TASK OBJECTIVE:
Nothing outside the lines below from the one containing "<!-- generated by markdown-notes-tree -->" through the one containing "for Data Analysis" is to be printed; print those exactly, ends included, and drop the pictures.

====

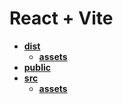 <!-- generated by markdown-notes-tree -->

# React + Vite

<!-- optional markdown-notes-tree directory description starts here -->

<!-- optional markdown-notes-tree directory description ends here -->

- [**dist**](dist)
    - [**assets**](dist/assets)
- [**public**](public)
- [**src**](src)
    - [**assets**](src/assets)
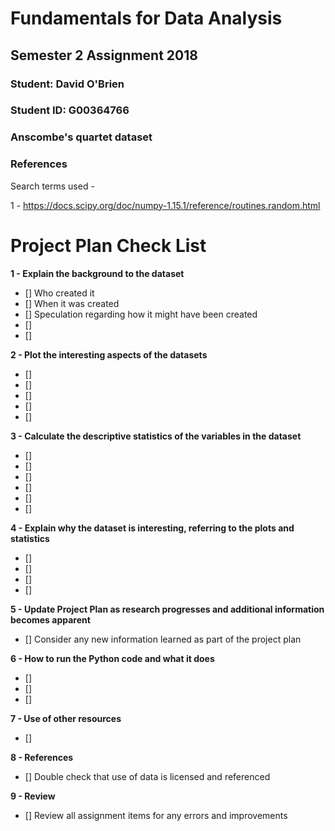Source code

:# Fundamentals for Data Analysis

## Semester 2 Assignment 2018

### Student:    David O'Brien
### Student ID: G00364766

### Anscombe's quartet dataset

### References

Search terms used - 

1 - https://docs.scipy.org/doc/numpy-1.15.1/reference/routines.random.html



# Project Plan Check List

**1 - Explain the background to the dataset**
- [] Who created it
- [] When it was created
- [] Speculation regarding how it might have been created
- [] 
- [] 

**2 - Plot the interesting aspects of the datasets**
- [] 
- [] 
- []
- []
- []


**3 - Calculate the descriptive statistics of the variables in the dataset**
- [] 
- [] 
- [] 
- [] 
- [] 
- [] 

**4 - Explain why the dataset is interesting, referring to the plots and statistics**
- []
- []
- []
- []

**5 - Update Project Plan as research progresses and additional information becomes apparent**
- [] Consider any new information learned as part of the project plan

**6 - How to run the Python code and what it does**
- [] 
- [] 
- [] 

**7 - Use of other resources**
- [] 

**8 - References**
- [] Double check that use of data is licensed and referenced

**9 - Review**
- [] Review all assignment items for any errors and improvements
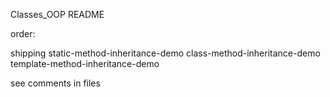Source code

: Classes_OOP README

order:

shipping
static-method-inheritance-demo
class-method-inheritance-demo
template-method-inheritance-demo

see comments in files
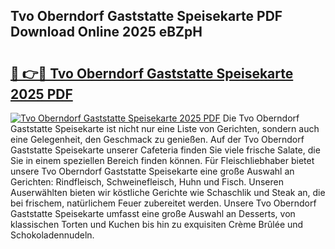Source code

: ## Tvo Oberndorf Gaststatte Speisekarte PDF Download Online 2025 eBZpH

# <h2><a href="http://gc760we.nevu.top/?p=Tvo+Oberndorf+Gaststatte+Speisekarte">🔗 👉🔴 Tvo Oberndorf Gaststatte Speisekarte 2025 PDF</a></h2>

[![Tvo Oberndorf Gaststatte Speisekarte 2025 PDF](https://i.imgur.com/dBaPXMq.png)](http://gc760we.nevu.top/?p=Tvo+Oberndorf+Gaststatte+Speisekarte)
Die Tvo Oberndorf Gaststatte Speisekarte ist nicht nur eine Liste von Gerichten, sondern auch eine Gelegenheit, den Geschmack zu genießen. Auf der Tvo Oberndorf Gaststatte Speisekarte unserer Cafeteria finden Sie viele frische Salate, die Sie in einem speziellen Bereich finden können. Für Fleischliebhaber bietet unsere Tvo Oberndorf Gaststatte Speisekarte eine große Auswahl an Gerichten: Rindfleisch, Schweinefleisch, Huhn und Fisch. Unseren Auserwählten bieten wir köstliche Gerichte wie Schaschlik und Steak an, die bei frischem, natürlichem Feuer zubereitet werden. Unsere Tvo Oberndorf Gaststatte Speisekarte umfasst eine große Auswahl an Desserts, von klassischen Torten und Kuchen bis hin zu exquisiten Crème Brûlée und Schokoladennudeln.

====

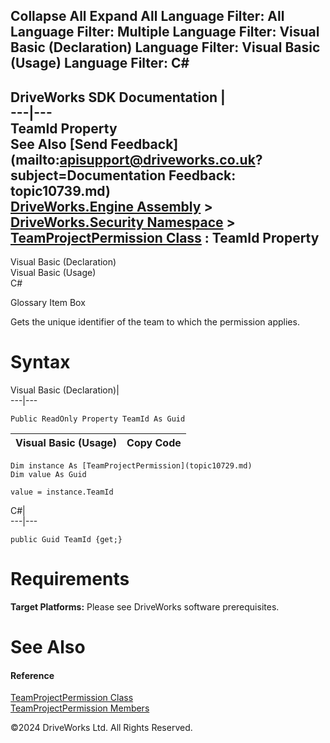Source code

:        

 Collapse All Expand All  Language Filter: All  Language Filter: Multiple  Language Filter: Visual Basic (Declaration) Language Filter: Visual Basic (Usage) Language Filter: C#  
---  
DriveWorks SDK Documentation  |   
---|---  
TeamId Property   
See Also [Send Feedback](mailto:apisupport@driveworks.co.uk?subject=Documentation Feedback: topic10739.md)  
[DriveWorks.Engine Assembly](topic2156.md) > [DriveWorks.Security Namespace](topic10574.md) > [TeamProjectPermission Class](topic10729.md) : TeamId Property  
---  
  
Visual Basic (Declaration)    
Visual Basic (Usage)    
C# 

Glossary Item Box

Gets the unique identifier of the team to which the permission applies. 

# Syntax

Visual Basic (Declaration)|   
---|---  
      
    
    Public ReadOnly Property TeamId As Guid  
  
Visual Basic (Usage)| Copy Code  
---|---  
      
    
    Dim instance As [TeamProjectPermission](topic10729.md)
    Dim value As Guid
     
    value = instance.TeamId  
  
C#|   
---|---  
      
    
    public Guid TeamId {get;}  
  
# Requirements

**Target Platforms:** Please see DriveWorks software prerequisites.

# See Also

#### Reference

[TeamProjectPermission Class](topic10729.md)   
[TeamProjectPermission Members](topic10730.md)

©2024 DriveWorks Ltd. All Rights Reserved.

====

RESPONSE TO THE EXERCISE:
 <!-- generated by markdown-notes-tree -->

# React + Vite

<!-- optional markdown-notes-tree directory description starts here -->

<!-- optional markdown-notes-tree directory description ends here -->

- [**dist**](dist)
    - [**assets**](dist/assets)
- [**public**](public)
- [**src**](src)
    - [**assets**](src/assets)
Source code

:# Fundamentals for Data Analysis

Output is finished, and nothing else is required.